You Can’t Pick on My Little Brother
This week my blog is being taken over by Jessica Charles. This from Jessica: I am Corporal Joshua Alexander Harton’s Big Sister. I am his sister and I protected him his whole life. That is until September 18th, 2010 when a bullet from Taliban’s rifle went through his neck, cutting his carotid artery, moving through his torso and destroying organs and finally leaving his body at the left hip and shattering his Kevlar armor. I am Josh’s sister and I need you to know that my little brother is dead and my epic life will never be the same again.
Since I was 15 months old, I have been a Big Sister. It was my first identity. Of course you can say I was a daughter first, but that is a fairly passive role. Big Sister on the other hand, was involved. It involved being teacher, friend, confidant, tormentor and of course protector. My mother likes to tell people how I would sit by my infant brother and scream at ANYONE who came near. A cat passing by his crib would get an earful of, “That’s MY brother”. At my brother’s baptism I even shouted those words at the pastor as he introduced my brother to the congregation. Yes, in my mind, I came before God when it came to that little boy.
Then, September 18th, 2010 God decided that Josh, my Boshy, was supposed to leave me. At sunset in a place more like Hell then anything we can imagine, my brother, an SPC in the United States Army, was killed while defending a convoy from Taliban terrorists. It was quick and dare I hope painless?
I received the news first from my grandmother on Sunday, September 19th. I answered the phone and she was crying and I thought, “Dear Lord, is she having a heart attack and calling me instead of 911?”.
“Josh is Dead” she said.
Josh is Dead”.
In the Bible we read about the wailing and tearing of clothes when a loved one dies. It seems overly dramatic, even for the Bible. I wailed. I tore at my hair and my clothes. My husband took the phone. Then a knock at the door told us that the official word was here. Two men in dress uniform were here to inform me that my brother was dead.
Shock, despair, grief all of the usual thing followed. I couldn’t look at my 3 year old son because he looked like my brother’s childhood self. I was 3 months pregnant and could not take anything to numb the pain. At my brother’s Wake he was toasted by all except me. There was this sharp pain every time I breathed. And a question I could not answer, “Am I still a Big Sister?”.
Twenty months have passed since then. I have a beautiful daughter. Her Hebrew name is T’shua meaning Salvation, the same as Joshua. I am a wife and mother of two but I know that I can never stop being Josh’s Big Sister.
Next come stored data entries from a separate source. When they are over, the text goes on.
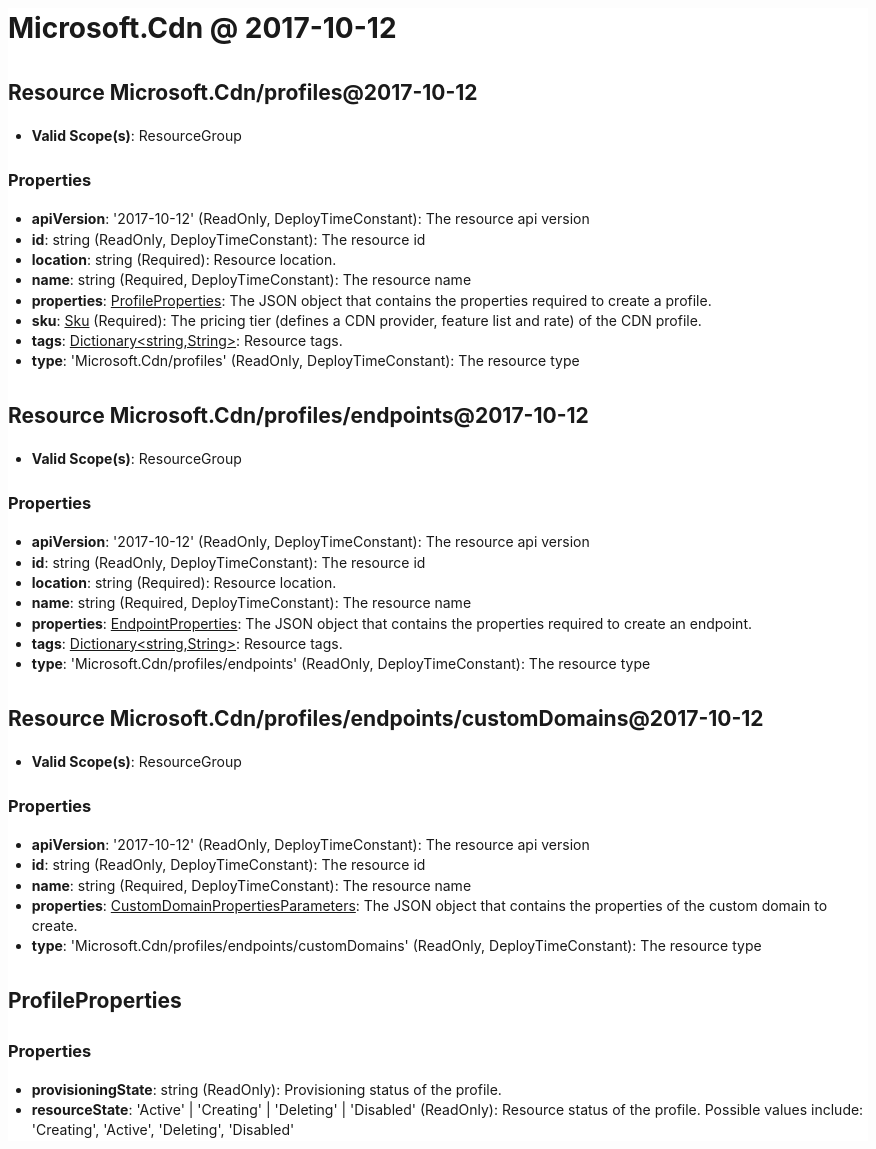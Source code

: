 # Microsoft.Cdn @ 2017-10-12

## Resource Microsoft.Cdn/profiles@2017-10-12
* **Valid Scope(s)**: ResourceGroup
### Properties
* **apiVersion**: '2017-10-12' (ReadOnly, DeployTimeConstant): The resource api version
* **id**: string (ReadOnly, DeployTimeConstant): The resource id
* **location**: string (Required): Resource location.
* **name**: string (Required, DeployTimeConstant): The resource name
* **properties**: [ProfileProperties](#profileproperties): The JSON object that contains the properties required to create a profile.
* **sku**: [Sku](#sku) (Required): The pricing tier (defines a CDN provider, feature list and rate) of the CDN profile.
* **tags**: [Dictionary<string,String>](#dictionarystringstring): Resource tags.
* **type**: 'Microsoft.Cdn/profiles' (ReadOnly, DeployTimeConstant): The resource type

## Resource Microsoft.Cdn/profiles/endpoints@2017-10-12
* **Valid Scope(s)**: ResourceGroup
### Properties
* **apiVersion**: '2017-10-12' (ReadOnly, DeployTimeConstant): The resource api version
* **id**: string (ReadOnly, DeployTimeConstant): The resource id
* **location**: string (Required): Resource location.
* **name**: string (Required, DeployTimeConstant): The resource name
* **properties**: [EndpointProperties](#endpointproperties): The JSON object that contains the properties required to create an endpoint.
* **tags**: [Dictionary<string,String>](#dictionarystringstring): Resource tags.
* **type**: 'Microsoft.Cdn/profiles/endpoints' (ReadOnly, DeployTimeConstant): The resource type

## Resource Microsoft.Cdn/profiles/endpoints/customDomains@2017-10-12
* **Valid Scope(s)**: ResourceGroup
### Properties
* **apiVersion**: '2017-10-12' (ReadOnly, DeployTimeConstant): The resource api version
* **id**: string (ReadOnly, DeployTimeConstant): The resource id
* **name**: string (Required, DeployTimeConstant): The resource name
* **properties**: [CustomDomainPropertiesParameters](#customdomainpropertiesparameters): The JSON object that contains the properties of the custom domain to create.
* **type**: 'Microsoft.Cdn/profiles/endpoints/customDomains' (ReadOnly, DeployTimeConstant): The resource type

## ProfileProperties
### Properties
* **provisioningState**: string (ReadOnly): Provisioning status of the profile.
* **resourceState**: 'Active' | 'Creating' | 'Deleting' | 'Disabled' (ReadOnly): Resource status of the profile. Possible values include: 'Creating', 'Active', 'Deleting', 'Disabled'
Big Sister is still an involved role. Now it involves sharing his story and protecting his extended family, the U.S. Military. The men and women who choose to serve this country are fighting for us out there in the world. The very least I can do is fight for them here at home.
Support our troops, not just with words but with actions. Shake their hands and hug them when you see them. Send a letter, send a care package, send a job their way. Because when you don’t, when you ignore our Active Military and our Veterans, when you tell them they have PTSD but you are not a doctor, when you look at them like animals instead of heroes; I will be there and I will stand between you and them. Because I am a Big Sister, and you can’t pick on my little brother.